I couldn’t say “no” to the successes I was seeing with this approach. I developed two more programs. Brainworks Recovery helps people with mood disorders, from mild to more, recover naturally. Brainworks Alcohol Recovery offers DO-IT-YOURSELF alcohol recovery programs for the functional alcoholic, who may be also using marijuana and usually tobacco, to recover in the privacy of their home at affordable costs. ARISE Alcohol Recovery offers a residential Aftercare Program as well.


Miracles happen. When I officially began the ARISE program in February of 2010, it was difficult to get attention for my work. People were not beating the doors down for treatment as I had hoped. I began to get the strong feeling that I needed male energy. I had been single for 12 years and enjoyed it immensely. But now, I knew that a supportive partner would make a huge difference in moving the program forward, as well as being a life partner.


In December of that year David came into my life. I had just moved into a new home and he came to remodel it. He not only made the home beautiful, he became a permanent fixture in the home and in my life. We were married in May of 2011. Our coming together was made in heaven. He had a background in addictions. Without David the programs would not have developed and progressed as they have. (Soul mates can appear at any age. Don’t give up if you are holding the vision and desire for one to come into your life.)

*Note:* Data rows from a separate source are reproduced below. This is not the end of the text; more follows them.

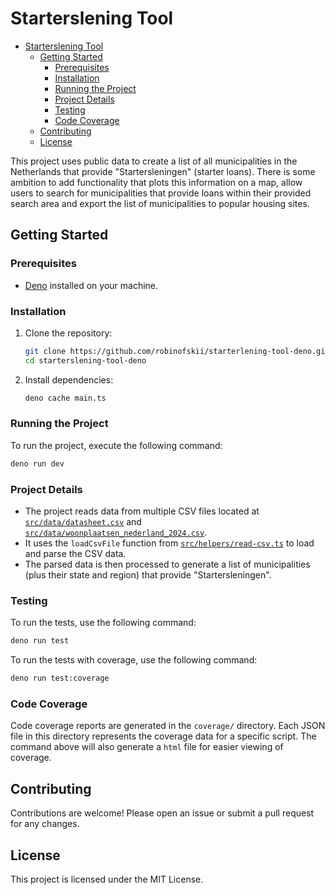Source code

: # Starterslening Tool

- [Starterslening Tool](#starterslening-tool)
  - [Getting Started](#getting-started)
    - [Prerequisites](#prerequisites)
    - [Installation](#installation)
    - [Running the Project](#running-the-project)
    - [Project Details](#project-details)
    - [Testing](#testing)
    - [Code Coverage](#code-coverage)
  - [Contributing](#contributing)
  - [License](#license)

This project uses public data to create a list of all municipalities in the
Netherlands that provide "Startersleningen" (starter loans). There is some
ambition to add functionality that plots this information on a map, allow users
to search for municipalities that provide loans within their provided search
area and export the list of municipalities to popular housing sites.

## Getting Started

### Prerequisites

- [Deno](https://deno.land/) installed on your machine.

### Installation

1. Clone the repository:
   ```sh
   git clone https://github.com/robinofskii/starterlening-tool-deno.git
   cd starterslening-tool-deno
   ```

2. Install dependencies:
   ```sh
   deno cache main.ts
   ```

### Running the Project

To run the project, execute the following command:

```sh
deno run dev
```

### Project Details

- The project reads data from multiple CSV files located at
  [`src/data/datasheet.csv`](src/data/datasheet.csv) and
  [`src/data/woonplaatsen_nederland_2024.csv`](src/data/woonplaatsen_nederland_2024.csv).
- It uses the `loadCsvFile` function from
  [`src/helpers/read-csv.ts`](src/helpers/read-csv.ts) to load and parse the CSV
  data.
- The parsed data is then processed to generate a list of municipalities (plus
  their state and region) that provide "Startersleningen".

### Testing

To run the tests, use the following command:

```sh
deno run test
```

To run the tests with coverage, use the following command:

```sh
deno run test:coverage
```

### Code Coverage

Code coverage reports are generated in the `coverage/` directory. Each JSON file
in this directory represents the coverage data for a specific script. The
command above will also generate a `html` file for easier viewing of coverage.

## Contributing

Contributions are welcome! Please open an issue or submit a pull request for any
changes.

## License

This project is licensed under the MIT License.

Now, David and I, with our Pomeranian Peekaboo, travel in our motorhome throughout the country giving talks and trainings to educate both the public and healthcare professionals about this work.


There is an old saying about the response to new, far out, cutting edge ideas. “First they ignore it, then they laugh at it, then they get angry about it, then the idea is accepted as having always been true.”


For me, retirement is out of the question. I intend to spend the last quarter of my 100 years, as always, “on the cutting edge” researching and educating us all on the natural healing ability of the body and about how to maintain wellness joyfully. Let the ignorance, the laughter, and the anger melt away, and let the truth prevail.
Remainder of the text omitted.